§ **Exercise brief**: At the line containing "untuk diolah menjadi", begin repeating lines exactly, and stop only after the final line of the records below.

Stored entries:
+++

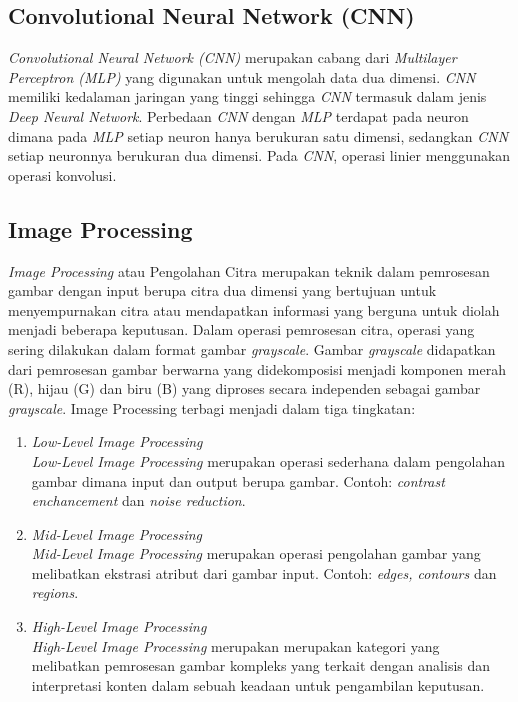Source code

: \subsection{Convolutional Neural Network (CNN)}
\textit{Convolutional Neural Network (CNN)} merupakan cabang dari \textit{Multilayer Perceptron (MLP)} yang digunakan untuk
mengolah data dua dimensi. \textit{CNN} memiliki kedalaman jaringan yang tinggi sehingga \textit{CNN} termasuk dalam jenis
\textit{Deep Neural Network}. Perbedaan \textit{CNN} dengan \textit{MLP} terdapat pada neuron dimana pada \textit{MLP} setiap neuron hanya
berukuran satu dimensi, sedangkan \textit{CNN} setiap neuronnya berukuran dua dimensi. Pada \textit{CNN}, operasi linier
menggunakan operasi konvolusi\citep{CNN}.

\subsection{Image Processing}
\textit{Image Processing} atau Pengolahan Citra merupakan teknik dalam pemrosesan gambar dengan input berupa 
citra dua dimensi yang bertujuan untuk menyempurnakan citra atau mendapatkan informasi yang berguna 
untuk diolah menjadi beberapa keputusan. Dalam operasi pemrosesan citra, operasi yang sering dilakukan 
dalam format gambar \textit{grayscale}. Gambar \textit{grayscale} didapatkan dari pemrosesan gambar berwarna yang 
didekomposisi menjadi komponen merah (R), hijau (G) dan biru (B) yang diproses secara independen sebagai 
gambar \textit{grayscale}. Image Processing terbagi menjadi dalam tiga tingkatan\citep{ImageProcesing}:
    \begin{enumerate}
        \item \textit{Low-Level Image Processing} \\
        \textit{Low-Level Image Processing} merupakan operasi sederhana dalam pengolahan gambar dimana input dan 
        output berupa gambar. Contoh: \textit{contrast enchancement} dan \textit{noise reduction}.
        \item \textit{Mid-Level Image Processing} \\
        \textit{Mid-Level Image Processing} merupakan operasi pengolahan gambar yang melibatkan ekstrasi atribut dari 
        gambar input. Contoh: \textit{edges, contours} dan \textit{regions}.
        \item \textit{High-Level Image Processing} \\
        \textit{High-Level Image Processing} merupakan merupakan kategori yang melibatkan pemrosesan gambar kompleks 
        yang terkait dengan analisis dan interpretasi konten dalam sebuah keadaan untuk pengambilan keputusan.
    \end{enumerate}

+++

§ **Reply to the task**:
untuk diolah menjadi beberapa keputusan. Dalam operasi pemrosesan citra, operasi yang sering dilakukan 
dalam format gambar \textit{grayscale}. Gambar \textit{grayscale} didapatkan dari pemrosesan gambar berwarna yang 
didekomposisi menjadi komponen merah (R), hijau (G) dan biru (B) yang diproses secara independen sebagai 
gambar \textit{grayscale}. Image Processing terbagi menjadi dalam tiga tingkatan\citep{ImageProcesing}:
    \begin{enumerate}
        \item \textit{Low-Level Image Processing} \\
        \textit{Low-Level Image Processing} merupakan operasi sederhana dalam pengolahan gambar dimana input dan 
        output berupa gambar. Contoh: \textit{contrast enchancement} dan \textit{noise reduction}.
        \item \textit{Mid-Level Image Processing} \\
        \textit{Mid-Level Image Processing} merupakan operasi pengolahan gambar yang melibatkan ekstrasi atribut dari 
        gambar input. Contoh: \textit{edges, contours} dan \textit{regions}.
        \item \textit{High-Level Image Processing} \\
        \textit{High-Level Image Processing} merupakan merupakan kategori yang melibatkan pemrosesan gambar kompleks 
        yang terkait dengan analisis dan interpretasi konten dalam sebuah keadaan untuk pengambilan keputusan.
    \end{enumerate}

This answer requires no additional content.